ML algorithms performed poorly for imbalanced datasets, as such algorithms are based on balanced training datasets [45]. This can be explained by the fact that an imbalanced dataset does not represent each class, to enable the algorithm to train properly on such datasets. That is because the algorithm gives the majority class the higher attention during the classification step, leading to poor model performance [43, 44].

As a result, improving ML models for such data structure can be done by either increasing the number of instances of minority class or decreasing the number of instances of the majority one. Oversampling has been applied to the household dataset as the collected dataset did not sufficiently represent each class in the target variable. Such a solution can be achieved by creating more samples artificially and thus increasing the minority class training instances using Synthetic Minority Oversampling technique (SMOTE) [46].

According to the case study, dataset was split into two groups for winter and summer models. As consumption patterns in summer is always higher than that for summer and sub attributes related to winter model differs to that in summer model. For example, fan working hours and Air conditioning working hours affect electricity consumption in summer but motor working hours significantly affects consumption during winter season.

The development research has been applied using Python, Jupyter Notebook lab, and Scikit learn. Python is a well-known programming language that has showed its efficiency and applicability for ML-based applications. Owing to being an open source, it has robust libraries that can be applied for data science applications [47]. Jupyter Notebook is an open-source web application which supports implementing of data, data preprocessing, data visualization, and ML techniques [48]. Regarding Scikit-learn, it is an open-source library which provides different tools to easily apply feature selection, data preprocessing, and ML as well. Moreover, it can easily be used for data analysis for different research fields. Data preprocessing is implemented using Scikit-learn including normalization, and feature selection [42].

3.3. Applying supervised machine learning classification models

To predict electricity consumption as a function of the shortlisted determinants at the household level, the following classification algorithms are applied: Support vector classifier, K-nearest neighbor classifier, Decision tree classifier as well as Bagging classifier, Multi-layer perceptron classifier, Radius neighbor classifier, Random forest classifier, and Gradient boosting classifier.
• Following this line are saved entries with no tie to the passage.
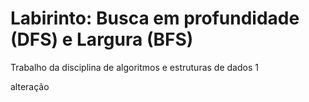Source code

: # Labirinto: Busca em profundidade (DFS) e Largura (BFS)
 Trabalho da disciplina de algoritmos e estruturas de dados 1


alteração 

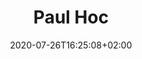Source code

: ---
title: "Paul Hoc"
date: 2020-07-26T16:25:08+02:00
draft: false
orientation: "portrait"
imageName: "7.jpg"
weight: 7
url: "/paul-hoc"
dimensions: "60 x 80"
---
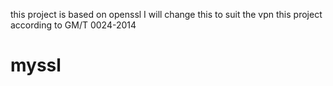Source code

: this project is based on openssl
I will change this to suit the vpn
this project according to GM/T 0024-2014 
# myssl
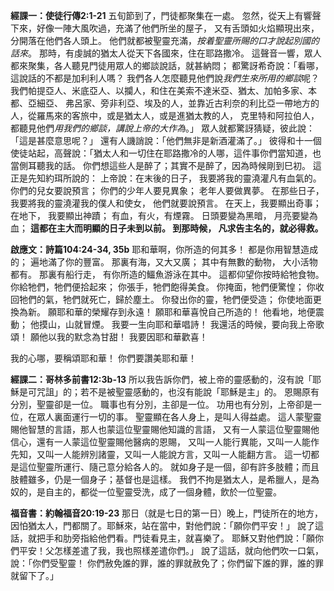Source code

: **經課一：使徒行傳2:1-21**
五旬節到了，門徒都聚集在一處。 忽然，從天上有響聲下來，好像一陣大風吹過，充滿了他們所坐的屋子， 又有舌頭如火焰顯現出來，分開落在他們各人頭上。 他們就都被聖靈充滿，*按着聖靈所賜的口才說起別國的話來*。 那時，有虔誠的猶太人從天下各國來，住在耶路撒冷。 這聲音一響，眾人都來聚集，各人聽見門徒用眾人的鄉談說話，就甚納悶； 都驚訝希奇說：「看哪，這說話的不都是加利利人嗎？ 我們各人怎麼聽見他們說*我們生來所用的鄉談*呢？ 我們帕提亞人、米底亞人、以攔人，和住在美索不達米亞、猶太、加帕多家、本都、亞細亞、 弗呂家、旁非利亞、埃及的人，並靠近古利奈的利比亞一帶地方的人，從羅馬來的客旅中，或是猶太人，或是進猶太教的人， 克里特和阿拉伯人，都聽見他們*用我們的鄉談，講說上帝的大作為*。」 眾人就都驚訝猜疑，彼此說：「這是甚麼意思呢？」 還有人譏誚說：「他們無非是新酒灌滿了。」 彼得和十一個使徒站起，高聲說：「猶太人和一切住在耶路撒冷的人哪，這件事你們當知道，也當側耳聽我的話。 你們想這些人是醉了；其實不是醉了，因為時候剛到巳初。 這正是先知約珥所說的： 上帝說：在末後的日子， 我要將我的靈澆灌凡有血氣的。 你們的兒女要說預言； 你們的少年人要見異象； 老年人要做異夢。 在那些日子， 我要將我的靈澆灌我的僕人和使女， 他們就要說預言。 在天上，我要顯出奇事； 在地下， 我要顯出神蹟； 有血，有火，有煙霧。 日頭要變為黑暗， 月亮要變為血； **這都在主大而明顯的日子未到以前。 到那時候， 凡求告主名的，就必得救。** 

**啟應文：詩篇104:24-34, 35b** 
耶和華啊，你所造的何其多！ 都是你用智慧造成的； 遍地滿了你的豐富。 那裏有海，又大又廣； 其中有無數的動物， 大小活物都有。 那裏有船行走， 有你所造的鱷魚游泳在其中。 這都仰望你按時給牠食物。 你給牠們，牠們便拾起來； 你張手，牠們飽得美食。 你掩面，牠們便驚惶； 你收回牠們的氣，牠們就死亡，歸於塵土。 你發出你的靈，牠們便受造； 你使地面更換為新。 願耶和華的榮耀存到永遠！ 願耶和華喜悅自己所造的！ 他看地，地便震動； 他摸山，山就冒煙。 我要一生向耶和華唱詩！ 我還活的時候，要向我上帝歌頌！ 願他以我的默念為甘甜！ 我要因耶和華歡喜！ 

我的心哪，要稱頌耶和華！ 你們要讚美耶和華！ 

**經課二：哥林多前書12:3b-13**
所以我告訴你們，被上帝的靈感動的，沒有說「耶穌是可咒詛」的；若不是被聖靈感動的，也沒有能說「耶穌是主」的。 恩賜原有分別，聖靈卻是一位。 職事也有分別，主卻是一位。 功用也有分別，上帝卻是一位，在眾人裏面運行一切的事。 聖靈顯在各人身上，是叫人得益處。 這人蒙聖靈賜他智慧的言語，那人也蒙這位聖靈賜他知識的言語， 又有一人蒙這位聖靈賜他信心，還有一人蒙這位聖靈賜他醫病的恩賜， 又叫一人能行異能，又叫一人能作先知，又叫一人能辨別諸靈，又叫一人能說方言，又叫一人能翻方言。 這一切都是這位聖靈所運行、隨己意分給各人的。 就如身子是一個，卻有許多肢體；而且肢體雖多，仍是一個身子；基督也是這樣。 我們不拘是猶太人，是希臘人，是為奴的，是自主的，都從一位聖靈受洗，成了一個身體，飲於一位聖靈。 

**福音書：約翰福音20:19-23**
那日（就是七日的第一日）晚上，門徒所在的地方，因怕猶太人，門都關了。耶穌來，站在當中，對他們說：「願你們平安！」 說了這話，就把手和肋旁指給他們看。門徒看見主，就喜樂了。 耶穌又對他們說：「願你們平安！父怎樣差遣了我，我也照樣差遣你們。」 說了這話，就向他們吹一口氣，說：「你們受聖靈！ 你們赦免誰的罪，誰的罪就赦免了；你們留下誰的罪，誰的罪就留下了。」 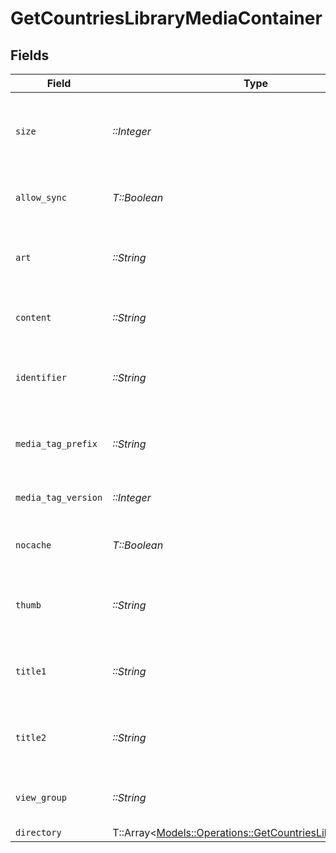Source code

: # GetCountriesLibraryMediaContainer


## Fields

| Field                                                                                                                 | Type                                                                                                                  | Required                                                                                                              | Description                                                                                                           | Example                                                                                                               |
| --------------------------------------------------------------------------------------------------------------------- | --------------------------------------------------------------------------------------------------------------------- | --------------------------------------------------------------------------------------------------------------------- | --------------------------------------------------------------------------------------------------------------------- | --------------------------------------------------------------------------------------------------------------------- |
| `size`                                                                                                                | *::Integer*                                                                                                           | :heavy_check_mark:                                                                                                    | Number of media items returned in this response.                                                                      | 50                                                                                                                    |
| `allow_sync`                                                                                                          | *T::Boolean*                                                                                                          | :heavy_check_mark:                                                                                                    | Indicates whether syncing is allowed.                                                                                 | false                                                                                                                 |
| `art`                                                                                                                 | *::String*                                                                                                            | :heavy_check_mark:                                                                                                    | URL for the background artwork of the media container.                                                                | /:/resources/show-fanart.jpg                                                                                          |
| `content`                                                                                                             | *::String*                                                                                                            | :heavy_check_mark:                                                                                                    | The content type or mode.                                                                                             | secondary                                                                                                             |
| `identifier`                                                                                                          | *::String*                                                                                                            | :heavy_check_mark:                                                                                                    | An plugin identifier for the media container.                                                                         | com.plexapp.plugins.library                                                                                           |
| `media_tag_prefix`                                                                                                    | *::String*                                                                                                            | :heavy_check_mark:                                                                                                    | The prefix used for media tag resource paths.                                                                         | /system/bundle/media/flags/                                                                                           |
| `media_tag_version`                                                                                                   | *::Integer*                                                                                                           | :heavy_check_mark:                                                                                                    | The version number for media tags.                                                                                    | 1734362201                                                                                                            |
| `nocache`                                                                                                             | *T::Boolean*                                                                                                          | :heavy_check_mark:                                                                                                    | Specifies whether caching is disabled.                                                                                | true                                                                                                                  |
| `thumb`                                                                                                               | *::String*                                                                                                            | :heavy_check_mark:                                                                                                    | URL for the thumbnail image of the media container.                                                                   | /:/resources/show.png                                                                                                 |
| `title1`                                                                                                              | *::String*                                                                                                            | :heavy_check_mark:                                                                                                    | The primary title of the media container.                                                                             | TV Series                                                                                                             |
| `title2`                                                                                                              | *::String*                                                                                                            | :heavy_check_mark:                                                                                                    | The secondary title of the media container.                                                                           | By Starring Actor                                                                                                     |
| `view_group`                                                                                                          | *::String*                                                                                                            | :heavy_check_mark:                                                                                                    | Identifier for the view group layout.                                                                                 | secondary                                                                                                             |
| `directory`                                                                                                           | T::Array<[Models::Operations::GetCountriesLibraryDirectory](../../models/operations/getcountrieslibrarydirectory.md)> | :heavy_minus_sign:                                                                                                    | N/A                                                                                                                   |                                                                                                                       |
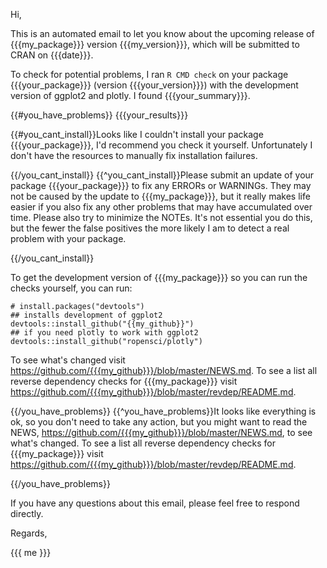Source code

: Hi,

This is an automated email to let you know about the upcoming release of {{{my_package}}} version {{{my_version}}}, which will be submitted to CRAN on {{{date}}}.

To check for potential problems, I ran `R CMD check` on your package {{{your_package}}} (version {{{your_version}}}) with the development version of ggplot2 and plotly. I found {{{your_summary}}}.

{{#you_have_problems}}
{{{your_results}}}

{{#you_cant_install}}Looks like I couldn't install your package {{{your_package}}}, I'd recommend you check it yourself. Unfortunately I don't have the resources to manually fix installation failures.

{{/you_cant_install}}
{{^you_cant_install}}Please submit an update of your package {{{your_package}}} to fix any ERRORs or WARNINGs. They may not be caused by the update to {{{my_package}}}, but it really makes life easier if you also fix any other problems that may have accumulated over time. Please also try to minimize the NOTEs. It's not essential you do this, but the fewer the false positives the more likely I am to detect a real problem with your package.

{{/you_cant_install}}

To get the development version of {{{my_package}}} so you can run the checks yourself, you can run:

    # install.packages("devtools")
    ## installs development of ggplot2
    devtools::install_github("{{my_github}}")
    ## if you need plotly to work with ggplot2
    devtools::install_github("ropensci/plotly")

To see what's changed visit <https://github.com/{{{my_github}}}/blob/master/NEWS.md>.  To see a list all reverse dependency checks for {{{my_package}}} visit <https://github.com/{{{my_github}}}/blob/master/revdep/README.md>.

{{/you_have_problems}}
{{^you_have_problems}}It looks like everything is ok, so you don't need to take any action, but you might want to read the NEWS, <https://github.com/{{{my_github}}}/blob/master/NEWS.md>, to see what's changed.  To see a list all reverse dependency checks for {{{my_package}}} visit <https://github.com/{{{my_github}}}/blob/master/revdep/README.md>.

{{/you_have_problems}}

If you have any questions about this email, please feel free to respond directly.

Regards,

{{{ me }}}
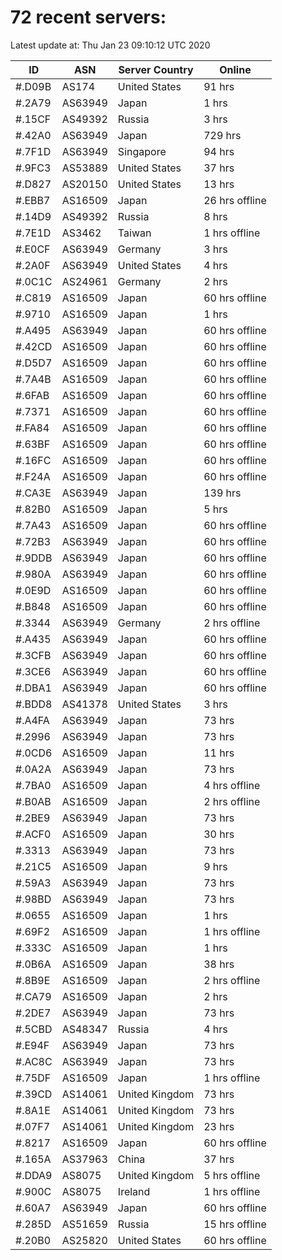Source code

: # 72 recent servers:

Latest update at: Thu Jan 23 09:10:12 UTC 2020

| ID | ASN | Server Country | Online |
| -- | --- | -------------- | ------ |
| #.D09B | AS174 | United States | 91 hrs |
| #.2A79 | AS63949 | Japan | 1 hrs |
| #.15CF | AS49392 | Russia | 3 hrs |
| #.42A0 | AS63949 | Japan | 729 hrs |
| #.7F1D | AS63949 | Singapore | 94 hrs |
| #.9FC3 | AS53889 | United States | 37 hrs |
| #.D827 | AS20150 | United States | 13 hrs |
| #.EBB7 | AS16509 | Japan | 26 hrs offline |
| #.14D9 | AS49392 | Russia | 8 hrs |
| #.7E1D | AS3462 | Taiwan | 1 hrs offline |
| #.E0CF | AS63949 | Germany | 3 hrs |
| #.2A0F | AS63949 | United States | 4 hrs |
| #.0C1C | AS24961 | Germany | 2 hrs |
| #.C819 | AS16509 | Japan | 60 hrs offline |
| #.9710 | AS16509 | Japan | 1 hrs |
| #.A495 | AS63949 | Japan | 60 hrs offline |
| #.42CD | AS16509 | Japan | 60 hrs offline |
| #.D5D7 | AS16509 | Japan | 60 hrs offline |
| #.7A4B | AS16509 | Japan | 60 hrs offline |
| #.6FAB | AS16509 | Japan | 60 hrs offline |
| #.7371 | AS16509 | Japan | 60 hrs offline |
| #.FA84 | AS16509 | Japan | 60 hrs offline |
| #.63BF | AS16509 | Japan | 60 hrs offline |
| #.16FC | AS16509 | Japan | 60 hrs offline |
| #.F24A | AS16509 | Japan | 60 hrs offline |
| #.CA3E | AS63949 | Japan | 139 hrs |
| #.82B0 | AS16509 | Japan | 5 hrs |
| #.7A43 | AS16509 | Japan | 60 hrs offline |
| #.72B3 | AS63949 | Japan | 60 hrs offline |
| #.9DDB | AS63949 | Japan | 60 hrs offline |
| #.980A | AS63949 | Japan | 60 hrs offline |
| #.0E9D | AS16509 | Japan | 60 hrs offline |
| #.B848 | AS16509 | Japan | 60 hrs offline |
| #.3344 | AS63949 | Germany | 2 hrs offline |
| #.A435 | AS63949 | Japan | 60 hrs offline |
| #.3CFB | AS63949 | Japan | 60 hrs offline |
| #.3CE6 | AS63949 | Japan | 60 hrs offline |
| #.DBA1 | AS63949 | Japan | 60 hrs offline |
| #.BDD8 | AS41378 | United States | 3 hrs |
| #.A4FA | AS63949 | Japan | 73 hrs |
| #.2996 | AS63949 | Japan | 73 hrs |
| #.0CD6 | AS16509 | Japan | 11 hrs |
| #.0A2A | AS63949 | Japan | 73 hrs |
| #.7BA0 | AS16509 | Japan | 4 hrs offline |
| #.B0AB | AS16509 | Japan | 2 hrs offline |
| #.2BE9 | AS63949 | Japan | 73 hrs |
| #.ACF0 | AS16509 | Japan | 30 hrs |
| #.3313 | AS63949 | Japan | 73 hrs |
| #.21C5 | AS16509 | Japan | 9 hrs |
| #.59A3 | AS63949 | Japan | 73 hrs |
| #.98BD | AS63949 | Japan | 73 hrs |
| #.0655 | AS16509 | Japan | 1 hrs |
| #.69F2 | AS16509 | Japan | 1 hrs offline |
| #.333C | AS16509 | Japan | 1 hrs |
| #.0B6A | AS16509 | Japan | 38 hrs |
| #.8B9E | AS16509 | Japan | 2 hrs offline |
| #.CA79 | AS16509 | Japan | 2 hrs |
| #.2DE7 | AS63949 | Japan | 73 hrs |
| #.5CBD | AS48347 | Russia | 4 hrs |
| #.E94F | AS63949 | Japan | 73 hrs |
| #.AC8C | AS63949 | Japan | 73 hrs |
| #.75DF | AS16509 | Japan | 1 hrs offline |
| #.39CD | AS14061 | United Kingdom | 73 hrs |
| #.8A1E | AS14061 | United Kingdom | 73 hrs |
| #.07F7 | AS14061 | United Kingdom | 23 hrs |
| #.8217 | AS16509 | Japan | 60 hrs offline |
| #.165A | AS37963 | China | 37 hrs |
| #.DDA9 | AS8075 | United Kingdom | 5 hrs offline |
| #.900C | AS8075 | Ireland | 1 hrs offline |
| #.60A7 | AS63949 | Japan | 60 hrs offline |
| #.285D | AS51659 | Russia | 15 hrs offline |
| #.20B0 | AS25820 | United States | 60 hrs offline |

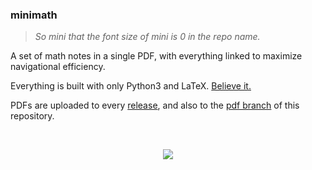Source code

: ### minimath

> _So mini that the font size of mini is 0 in the repo name._

A set of math notes in a single PDF, with everything linked to
maximize navigational efficiency.

Everything is built with only Python3 and LaTeX. [Believe it.][gh-act]

PDFs are uploaded to every [release][latest], and also to the [pdf
branch][pdf] of this repository.

<br>

<p align='center'>
  <img src="https://github.com/nguyenvukhang/math/assets/10664455/7d1f9f8f-8b3d-4e5c-8a4f-cbaa105d8bf8"/>
</p>

[gh-act]: https://github.com/nguyenvukhang/math/blob/main/.github/workflows/ci.yml
[latest]: https://github.com/nguyenvukhang/math/releases/latest
[pdf]: https://github.com/nguyenvukhang/math/tree/pdf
Thereafter, the results of each algorithm are validated through accuracy, precision, and recall metrics. Finally, a persistent model is developed and employed to predict electricity consumption. Consequently, the optimal values of the hyperparameters were set based on optimal performance during cross-validation and trial and error as follows.

• Support vector classifier model is created by identifying kernel function to be polynomial and regularization parameter (c) = 200 for both summer and winter models.

• K-nearest neighbor algorithm for summer and winter models are created by k=10 for summer model and k = 15 for winter model and distance as a weight function for both models.

• Decision tree algorithm is applied for summer model using gini criterion, but winter model tree is applied based on entropy.

• Random forest classifier is applied for summer and winter models such that summer model is best fitted using gini criterion while winter model is fitted by entropy criterion.

• Bagging classifier model is applied by adjusting the number of 200 base estimators. Gini criterion is applied for summer model however, entropy criterion gives better performance for winter model.

• Multi-layer perceptron algorithm is applied to predict electricity consumption segment for winter and summer season. Logistic function best fitted household-winter model, while tanh function is appropriate for household-summer model and weight optimization function is ‘lbfgs’.

• Radius neighbor classifier with default radius = 1 is applied for summer and winter models.

• Gradient boosting classifier is applied with 200 base estimators for winter model but with 500 estimators for summer model. Also, deviance loss function is applied for both models.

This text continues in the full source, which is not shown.